Fatou Sall, elle, ne fait pas partie de Station F. Directrice associée de Mythe People, une agence de communication qui conseille les leaders d’opinion, elle est venue simplement par curiosité, pour « voir ». Elle a été séduite par la notion de « responsabilité » prônée par le chef de l’Etat : « Moi je viens de banlieue [de Cergy, NDLR]. Les jeunes peuvent s’assimiler à nous. Ils se disent : "Si Fatou a réussi, pourquoi pas moi ?" » Et pourquoi pas elle ? Fatou  se dit intéressée pour postuler et peut-être intégrer l’un des 26 programmes d’accompagnement proposés par Station F.
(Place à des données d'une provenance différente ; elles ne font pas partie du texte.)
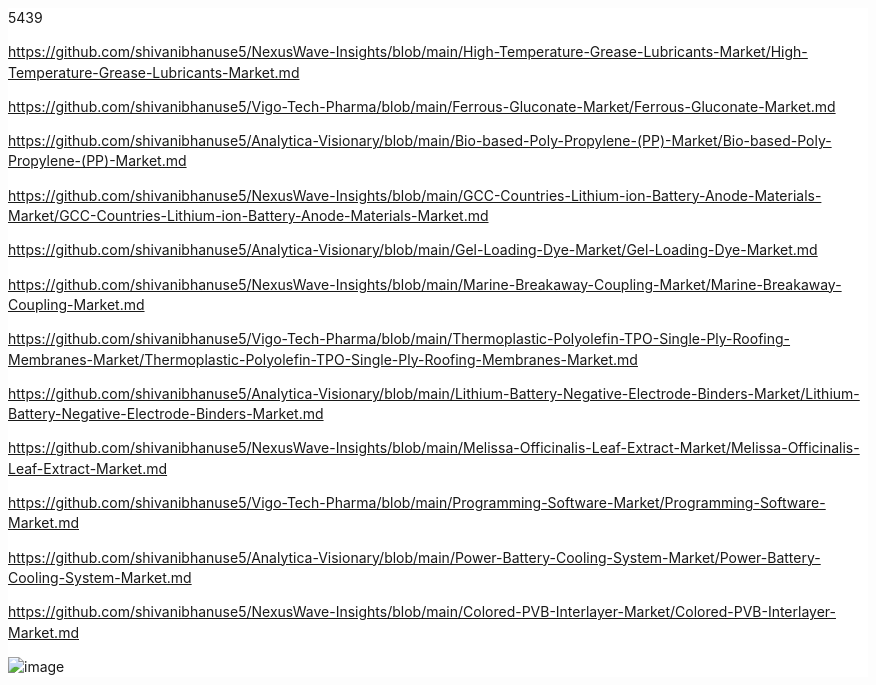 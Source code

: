 5439</p><p><a href="https://github.com/shivanibhanuse5/NexusWave-Insights/blob/main/High-Temperature-Grease-Lubricants-Market/High-Temperature-Grease-Lubricants-Market.md">https://github.com/shivanibhanuse5/NexusWave-Insights/blob/main/High-Temperature-Grease-Lubricants-Market/High-Temperature-Grease-Lubricants-Market.md</a></p><p><a href="https://github.com/shivanibhanuse5/Vigo-Tech-Pharma/blob/main/Ferrous-Gluconate-Market/Ferrous-Gluconate-Market.md">https://github.com/shivanibhanuse5/Vigo-Tech-Pharma/blob/main/Ferrous-Gluconate-Market/Ferrous-Gluconate-Market.md</a></p><p><a href="https://github.com/shivanibhanuse5/Analytica-Visionary/blob/main/Bio-based-Poly-Propylene-(PP)-Market/Bio-based-Poly-Propylene-(PP)-Market.md">https://github.com/shivanibhanuse5/Analytica-Visionary/blob/main/Bio-based-Poly-Propylene-(PP)-Market/Bio-based-Poly-Propylene-(PP)-Market.md</a></p><p><a href="https://github.com/shivanibhanuse5/NexusWave-Insights/blob/main/GCC-Countries-Lithium-ion-Battery-Anode-Materials-Market/GCC-Countries-Lithium-ion-Battery-Anode-Materials-Market.md">https://github.com/shivanibhanuse5/NexusWave-Insights/blob/main/GCC-Countries-Lithium-ion-Battery-Anode-Materials-Market/GCC-Countries-Lithium-ion-Battery-Anode-Materials-Market.md</a></p><p><a href="https://github.com/shivanibhanuse5/Analytica-Visionary/blob/main/Gel-Loading-Dye-Market/Gel-Loading-Dye-Market.md">https://github.com/shivanibhanuse5/Analytica-Visionary/blob/main/Gel-Loading-Dye-Market/Gel-Loading-Dye-Market.md</a></p><p><a href="https://github.com/shivanibhanuse5/NexusWave-Insights/blob/main/Marine-Breakaway-Coupling-Market/Marine-Breakaway-Coupling-Market.md">https://github.com/shivanibhanuse5/NexusWave-Insights/blob/main/Marine-Breakaway-Coupling-Market/Marine-Breakaway-Coupling-Market.md</a></p><p><a href="https://github.com/shivanibhanuse5/Vigo-Tech-Pharma/blob/main/Thermoplastic-Polyolefin-TPO-Single-Ply-Roofing-Membranes-Market/Thermoplastic-Polyolefin-TPO-Single-Ply-Roofing-Membranes-Market.md">https://github.com/shivanibhanuse5/Vigo-Tech-Pharma/blob/main/Thermoplastic-Polyolefin-TPO-Single-Ply-Roofing-Membranes-Market/Thermoplastic-Polyolefin-TPO-Single-Ply-Roofing-Membranes-Market.md</a></p><p><a href="https://github.com/shivanibhanuse5/Analytica-Visionary/blob/main/Lithium-Battery-Negative-Electrode-Binders-Market/Lithium-Battery-Negative-Electrode-Binders-Market.md">https://github.com/shivanibhanuse5/Analytica-Visionary/blob/main/Lithium-Battery-Negative-Electrode-Binders-Market/Lithium-Battery-Negative-Electrode-Binders-Market.md</a></p><p><a href="https://github.com/shivanibhanuse5/NexusWave-Insights/blob/main/Melissa-Officinalis-Leaf-Extract-Market/Melissa-Officinalis-Leaf-Extract-Market.md">https://github.com/shivanibhanuse5/NexusWave-Insights/blob/main/Melissa-Officinalis-Leaf-Extract-Market/Melissa-Officinalis-Leaf-Extract-Market.md</a></p><p><a href="https://github.com/shivanibhanuse5/Vigo-Tech-Pharma/blob/main/Programming-Software-Market/Programming-Software-Market.md">https://github.com/shivanibhanuse5/Vigo-Tech-Pharma/blob/main/Programming-Software-Market/Programming-Software-Market.md</a></p><p><a href="https://github.com/shivanibhanuse5/Analytica-Visionary/blob/main/Power-Battery-Cooling-System-Market/Power-Battery-Cooling-System-Market.md">https://github.com/shivanibhanuse5/Analytica-Visionary/blob/main/Power-Battery-Cooling-System-Market/Power-Battery-Cooling-System-Market.md</a></p><p><a href="https://github.com/shivanibhanuse5/NexusWave-Insights/blob/main/Colored-PVB-Interlayer-Market/Colored-PVB-Interlayer-Market.md">https://github.com/shivanibhanuse5/NexusWave-Insights/blob/main/Colored-PVB-Interlayer-Market/Colored-PVB-Interlayer-Market.md</a></p>
![image](https://github.com/user-attachments/assets/b1f85ef6-44ca-427c-b972-b0c48fc61a60)
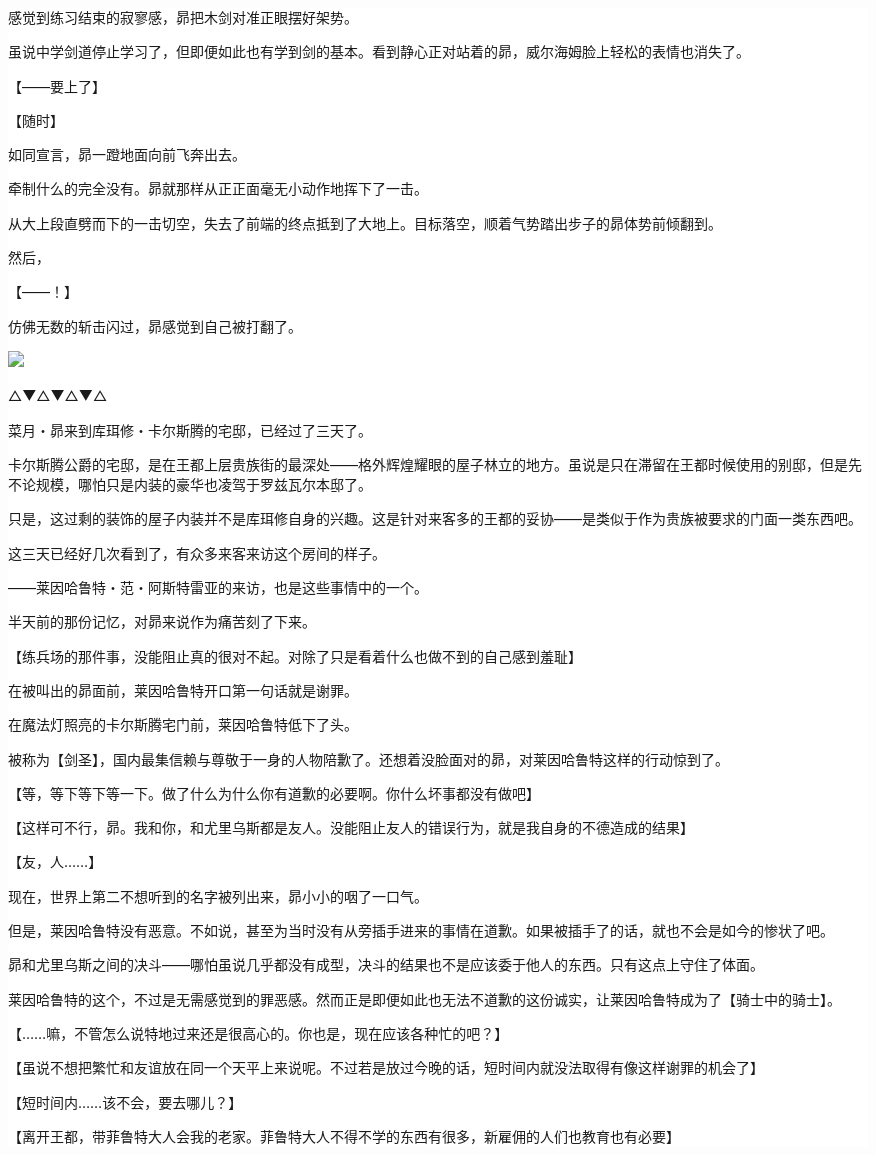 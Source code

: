 感觉到练习结束的寂寥感，昴把木剑对准正眼摆好架势。

虽说中学剑道停止学习了，但即便如此也有学到剑的基本。看到静心正对站着的昴，威尔海姆脸上轻松的表情也消失了。

【——要上了】

【随时】

如同宣言，昴一蹬地面向前飞奔出去。

牵制什么的完全没有。昴就那样从正正面毫无小动作地挥下了一击。

从大上段直劈而下的一击切空，失去了前端的终点抵到了大地上。目标落空，顺着气势踏出步子的昴体势前倾翻到。

然后，

【——！】

仿佛无数的斩击闪过，昴感觉到自己被打翻了。

![](/res/img/article/chapter030/92.jpg)

△▼△▼△▼△

菜月・昴来到库珥修・卡尔斯腾的宅邸，已经过了三天了。

卡尔斯腾公爵的宅邸，是在王都上层贵族街的最深处——格外辉煌耀眼的屋子林立的地方。虽说是只在滞留在王都时候使用的别邸，但是先不论规模，哪怕只是内装的豪华也凌驾于罗兹瓦尔本邸了。

只是，这过剩的装饰的屋子内装并不是库珥修自身的兴趣。这是针对来客多的王都的妥协——是类似于作为贵族被要求的门面一类东西吧。

这三天已经好几次看到了，有众多来客来访这个房间的样子。

——莱因哈鲁特・范・阿斯特雷亚的来访，也是这些事情中的一个。

半天前的那份记忆，对昴来说作为痛苦刻了下来。

【练兵场的那件事，没能阻止真的很对不起。对除了只是看着什么也做不到的自己感到羞耻】

在被叫出的昴面前，莱因哈鲁特开口第一句话就是谢罪。

在魔法灯照亮的卡尔斯腾宅门前，莱因哈鲁特低下了头。

被称为【剑圣】，国内最集信赖与尊敬于一身的人物陪歉了。还想着没脸面对的昴，对莱因哈鲁特这样的行动惊到了。

【等，等下等下等一下。做了什么为什么你有道歉的必要啊。你什么坏事都没有做吧】

【这样可不行，昴。我和你，和尤里乌斯都是友人。没能阻止友人的错误行为，就是我自身的不德造成的结果】

【友，人……】

现在，世界上第二不想听到的名字被列出来，昴小小的咽了一口气。

但是，莱因哈鲁特没有恶意。不如说，甚至为当时没有从旁插手进来的事情在道歉。如果被插手了的话，就也不会是如今的惨状了吧。

昴和尤里乌斯之间的决斗——哪怕虽说几乎都没有成型，决斗的结果也不是应该委于他人的东西。只有这点上守住了体面。

莱因哈鲁特的这个，不过是无需感觉到的罪恶感。然而正是即便如此也无法不道歉的这份诚实，让莱因哈鲁特成为了【骑士中的骑士】。

【……嘛，不管怎么说特地过来还是很高心的。你也是，现在应该各种忙的吧？】

【虽说不想把繁忙和友谊放在同一个天平上来说呢。不过若是放过今晚的话，短时间内就没法取得有像这样谢罪的机会了】

【短时间内……该不会，要去哪儿？】

【离开王都，带菲鲁特大人会我的老家。菲鲁特大人不得不学的东西有很多，新雇佣的人们也教育也有必要】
Certains élèves de l'école 42, une école financée par Xavier Niel pour former des développeurs informatiques, sans professeur et ouverte à tous, étaient également présents. Facilement reconnaissables – chaque évocation de leur école provoquant une manifestation plutôt sonore de leur part -, ils ont dû en vouloir pour venir. « On s’est battu pour avoir ces places, il n'y en avait pas pour tout le monde », confirme Zheng Denis, jeune étudiant à l’école 42, de niveau 6 (comme dans un jeu vidéo, il faut atteindre le niveau 21 pour finir son cursus scolaire). « L’architecture, pointe-t-il, reflète bien l’ambiance startup. C’est chill, on ne retrouve pas une ambiance trop carrée, trop sérieuse. Et puis, la gare, c’est passager. Tu peux venir quand tu veux, repartir quand tu veux. » Zheng, lui aussi, a été conquis par le discours d'Emmanuel Macron : « On est tous motivés comme jamais », lâche-t-il, sourire aux lèvres.

*Chiffres donnés par l'organisation.